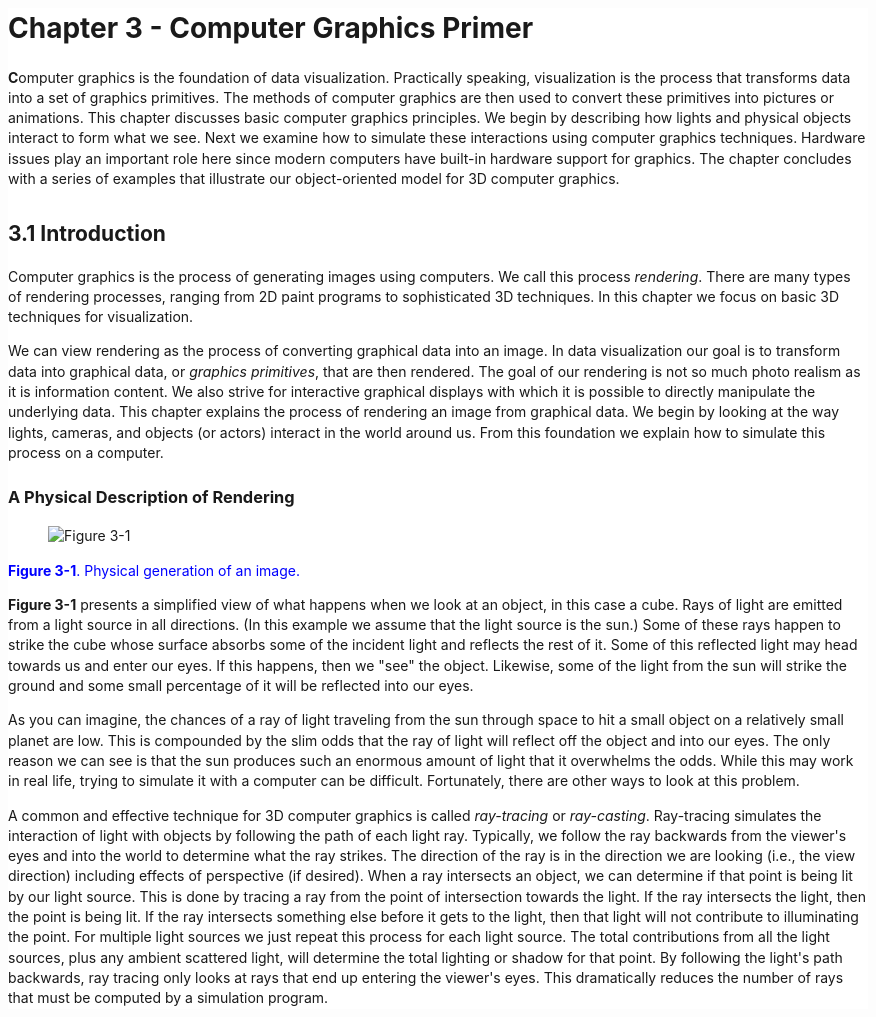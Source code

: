 # Chapter 3 - Computer Graphics Primer

**C**omputer graphics is the foundation of data visualization. Practically speaking, visualization is the process that transforms data into a set of graphics primitives. The methods of computer graphics are then used to convert these primitives into pictures or animations. This chapter discusses basic computer graphics principles. We begin by describing how lights and physical objects interact to form what we see. Next we examine how to simulate these interactions using computer graphics techniques. Hardware issues play an important role here since modern computers have built-in hardware support for graphics. The chapter concludes with a series of examples that illustrate our object-oriented model for 3D computer graphics.

## 3.1 Introduction

Computer graphics is the process of generating images using computers. We call this process *rendering*. There are many types of rendering processes, ranging from 2D paint programs to sophisticated 3D techniques. In this chapter we focus on basic 3D techniques for visualization.

We can view rendering as the process of converting graphical data into an image. In data visualization our goal is to transform data into graphical data, or *graphics primitives*, that are then rendered. The goal of our rendering is not so much photo realism as it is information content. We also strive for interactive graphical displays with which it is possible to directly manipulate the underlying data. This chapter explains the process of rendering an image from graphical data. We begin by looking at the way lights, cameras, and objects (or actors) interact in the world around us. From this foundation we explain how to simulate this process on a computer.

### A Physical Description of Rendering

<figure id="Figure 3-1">
  <img src="https://raw.githubusercontent.com/lorensen/VTKExamples/master/src/VTKBook/Figures/Figure3-1.png?raw=true width="640" alt="Figure 3-1">
</figure>
<figcaption style="color:blue"><b>Figure 3-1</b>. Physical generation of an image.</figcaption>
</figure>

**Figure 3-1** presents a simplified view of what happens when we look at an object, in this case a cube. Rays of light are emitted from a light source in all directions. (In this example we assume that the light source is the sun.) Some of these rays happen to strike the cube whose surface absorbs some of the incident light and reflects the rest of it. Some of this reflected light may head towards us and enter our eyes. If this happens, then we "see" the object. Likewise, some of the light from the sun will strike the ground and some small percentage of it will be reflected into our eyes.

As you can imagine, the chances of a ray of light traveling from the sun through space to hit a small object on a relatively small planet are low. This is compounded by the slim odds that the ray of light will reflect off the object and into our eyes. The only reason we can see is that the sun produces such an enormous amount of light that it overwhelms the odds. While this may work in real life, trying to simulate it with a computer can be difficult. Fortunately, there are other ways to look at this problem.

A common and effective technique for 3D computer graphics is called *ray-tracing* or *ray-casting*. Ray-tracing simulates the interaction of light with objects by following the path of each light ray. Typically, we follow the ray backwards from the viewer's eyes and into the world to determine what the ray strikes. The direction of the ray is in the direction we are looking (i.e., the view direction) including effects of perspective (if desired). When a ray intersects an object, we can determine if that point is being lit by our light source. This is done by tracing a ray from the point of intersection towards the light. If the ray intersects the light, then the point is being lit. If the ray intersects something else before it gets to the light, then that light will not contribute to illuminating the point. For multiple light sources we just repeat this process for each light source. The total contributions from all the light sources, plus any ambient scattered light, will determine the total lighting or shadow for that point. By following the light's path backwards, ray tracing only looks at rays that end up entering the viewer's eyes. This dramatically reduces the number of rays that must be computed by a simulation program.
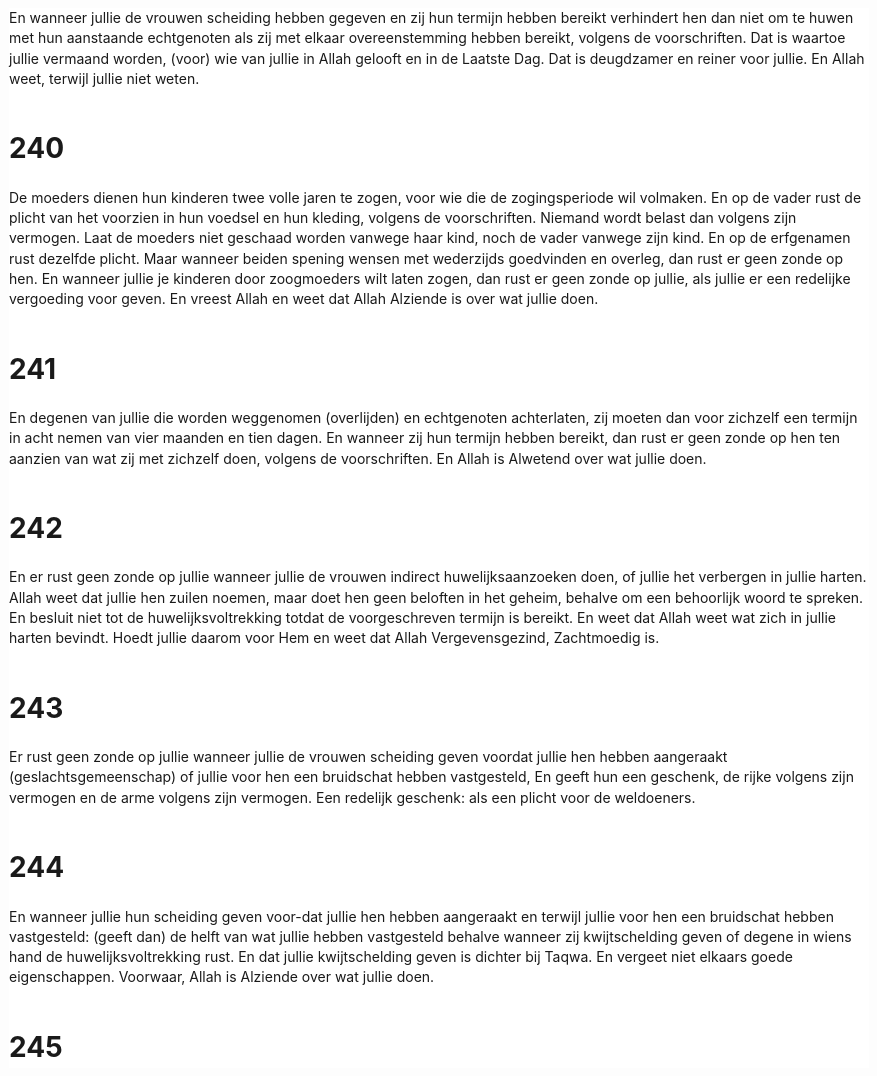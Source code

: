 En wanneer jullie de vrouwen scheiding hebben gegeven en zij hun termijn hebben bereikt verhindert hen dan niet om te huwen met hun aanstaande echtgenoten als zij met elkaar overeenstemming hebben bereikt, volgens de voorschriften. Dat is waartoe jullie vermaand worden, (voor) wie van jullie in Allah gelooft en in de Laatste Dag. Dat is deugdzamer en reiner voor jullie. En Allah weet, terwijl jullie niet weten.

# 240

De moeders dienen hun kinderen twee volle jaren te zogen, voor wie die de zogingsperiode wil volmaken. En op de vader rust de plicht van het voorzien in hun voedsel en hun kleding, volgens de voorschriften. Niemand wordt belast dan volgens zijn vermogen. Laat de moeders niet geschaad worden vanwege haar kind, noch de vader vanwege zijn kind. En op de erfgenamen rust dezelfde plicht. Maar wanneer beiden spening wensen met wederzijds goedvinden en overleg, dan rust er geen zonde op hen. En wanneer jullie je kinderen door zoogmoeders wilt laten zogen, dan rust er geen zonde op jullie, als jullie er een redelijke vergoeding voor geven. En vreest Allah en weet dat Allah Alziende is over wat jullie doen.

# 241

En degenen van jullie die worden weggenomen (overlijden) en echtgenoten achterlaten, zij moeten dan voor zichzelf een termijn in acht nemen van vier maanden en tien dagen. En wanneer zij hun termijn hebben bereikt, dan rust er geen zonde op hen ten aanzien van wat zij met zichzelf doen, volgens de voorschriften. En Allah is Alwetend over wat jullie doen.

# 242

En er rust geen zonde op jullie wanneer jullie de vrouwen indirect huwelijksaanzoeken doen, of jullie het verbergen in jullie harten. Allah weet dat jullie hen zuilen noemen, maar doet hen geen beloften in het geheim, behalve om een behoorlijk woord te spreken. En besluit niet tot de huwelijksvoltrekking totdat de voorgeschreven termijn is bereikt. En weet dat Allah weet wat zich in jullie harten bevindt. Hoedt jullie daarom voor Hem en weet dat Allah Vergevensgezind, Zachtmoedig is.

# 243

Er rust geen zonde op jullie wanneer jullie de vrouwen scheiding geven voordat jullie hen hebben aangeraakt (geslachtsgemeenschap) of jullie voor hen een bruidschat hebben vastgesteld, En geeft hun een geschenk, de rijke volgens zijn vermogen en de arme volgens zijn vermogen. Een redelijk geschenk: als een plicht voor de weldoeners.

# 244

En wanneer jullie hun scheiding geven voor-dat jullie hen hebben aangeraakt en terwijl jullie voor hen een bruidschat hebben vastgesteld: (geeft dan) de helft van wat jullie hebben vastgesteld behalve wanneer zij kwijtschelding geven of degene in wiens hand de huwelijksvoltrekking rust. En dat jullie kwijtschelding geven is dichter bij Taqwa. En vergeet niet elkaars goede eigenschappen. Voorwaar, Allah is Alziende over wat jullie doen.

# 245
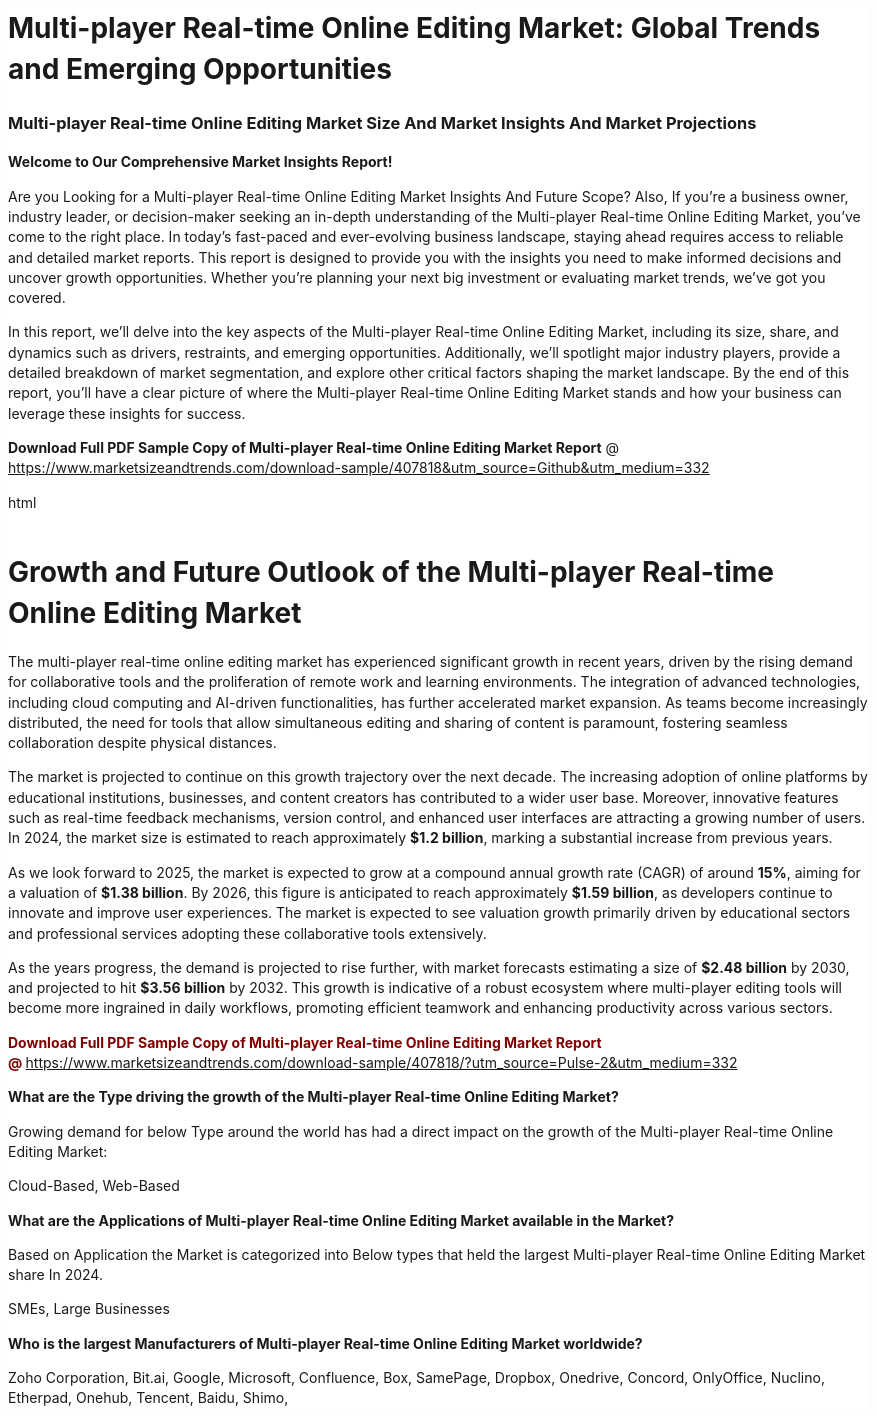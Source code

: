 <h1> Multi-player Real-time Online Editing Market: Global Trends and Emerging Opportunities</h1><div class="" data-test-id=""><h3><span class="">Multi-player Real-time Online Editing Market Size And Market Insights And Market Projections</span></h3></div><div class="" data-test-id=""><p><strong>Welcome to Our Comprehensive Market Insights Report!</strong></p><p>Are you Looking for a Multi-player Real-time Online Editing Market Insights And Future Scope? Also, If you&rsquo;re a business owner, industry leader, or decision-maker seeking an in-depth understanding of the Multi-player Real-time Online Editing Market, you&rsquo;ve come to the right place. In today&rsquo;s fast-paced and ever-evolving business landscape, staying ahead requires access to reliable and detailed market reports. This report is designed to provide you with the insights you need to make informed decisions and uncover growth opportunities. Whether you&rsquo;re planning your next big investment or evaluating market trends, we&rsquo;ve got you covered.</p><p>In this report, we&rsquo;ll delve into the key aspects of the Multi-player Real-time Online Editing Market, including its size, share, and dynamics such as drivers, restraints, and emerging opportunities. Additionally, we&rsquo;ll spotlight major industry players, provide a detailed breakdown of market segmentation, and explore other critical factors shaping the market landscape. By the end of this report, you&rsquo;ll have a clear picture of where the Multi-player Real-time Online Editing Market stands and how your business can leverage these insights for success.</p><p><strong>Download Full PDF Sample Copy of Multi-player Real-time Online Editing Market Report</strong> @ <a href="https://www.marketsizeandtrends.com/download-sample/407818&utm_source=Github&utm_medium=332" target="_blank">https://www.marketsizeandtrends.com/download-sample/407818&utm_source=Github&utm_medium=332</a></p></div><div class="" data-test-id=""><p><span class="">html<!DOCTYPE html><html lang="en"><head> <meta charset="UTF-8"> <meta name="viewport" content="width=device-width, initial-scale=1.0"> <title>Multi-player Real-time Online Editing Market Overview</title></head><body> <h1>Growth and Future Outlook of the Multi-player Real-time Online Editing Market</h1> <p>The multi-player real-time online editing market has experienced significant growth in recent years, driven by the rising demand for collaborative tools and the proliferation of remote work and learning environments. The integration of advanced technologies, including cloud computing and AI-driven functionalities, has further accelerated market expansion. As teams become increasingly distributed, the need for tools that allow simultaneous editing and sharing of content is paramount, fostering seamless collaboration despite physical distances.</p> <p>The market is projected to continue on this growth trajectory over the next decade. The increasing adoption of online platforms by educational institutions, businesses, and content creators has contributed to a wider user base. Moreover, innovative features such as real-time feedback mechanisms, version control, and enhanced user interfaces are attracting a growing number of users. In 2024, the market size is estimated to reach approximately <strong>$1.2 billion</strong>, marking a substantial increase from previous years.</p> <p>As we look forward to 2025, the market is expected to grow at a compound annual growth rate (CAGR) of around <strong>15%</strong>, aiming for a valuation of <strong>$1.38 billion</strong>. By 2026, this figure is anticipated to reach approximately <strong>$1.59 billion</strong>, as developers continue to innovate and improve user experiences. The market is expected to see valuation growth primarily driven by educational sectors and professional services adopting these collaborative tools extensively.</p> <p>As the years progress, the demand is projected to rise further, with market forecasts estimating a size of <strong>$2.48 billion</strong> by 2030, and projected to hit <strong>$3.56 billion</strong> by 2032. This growth is indicative of a robust ecosystem where multi-player editing tools will become more ingrained in daily workflows, promoting efficient teamwork and enhancing productivity across various sectors.</p> <p><strong><span style="color: #800000;">Download Full PDF Sample Copy of Multi-player Real-time Online Editing Market Report @</span>&nbsp;</strong><a href="https://www.marketsizeandtrends.com/download-sample/407818/?utm_source=Pulse-2&amp;utm_medium=332">https://www.marketsizeandtrends.com/download-sample/407818/?utm_source=Pulse-2&amp;utm_medium=332</a></p></body></html></span></p><p><strong><span class="">What are the&nbsp;Type driving the growth of the Multi-player Real-time Online Editing Market?</span></strong></p></div><div class="" data-test-id=""><p><span class="">Growing demand for below Type around the world has had a direct impact on the growth of the Multi-player Real-time Online Editing Market:</span></p></div><div class="" data-test-id=""><p>Cloud-Based, Web-Based</p><p><span class=""><strong>What are the&nbsp;Applications&nbsp;of Multi-player Real-time Online Editing Market available in the Market?</strong></span></p></div><div class="" data-test-id=""><p><span class="">Based on Application the Market is categorized into Below types that held the largest Multi-player Real-time Online Editing Market share In 2024.</span></p></div><div class="" data-test-id=""><p><span class="">SMEs, Large Businesses</span></p><p><span class=""><strong>Who is the largest Manufacturers of Multi-player Real-time Online Editing Market worldwide?</strong></span></p></div><div class="" data-test-id=""><p><span class="">Zoho Corporation, Bit.ai, Google, Microsoft, Confluence, Box, SamePage, Dropbox, Onedrive, Concord, OnlyOffice, Nuclino, Etherpad, Onehub, Tencent, Baidu, Shimo,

[Problem description] Leave the pictures out and please restate exactly the lines running from the start of the material through the one with "Computer Graphics Primer".

[Output]
Source code

: # Chapter 3 - Computer Graphics Primer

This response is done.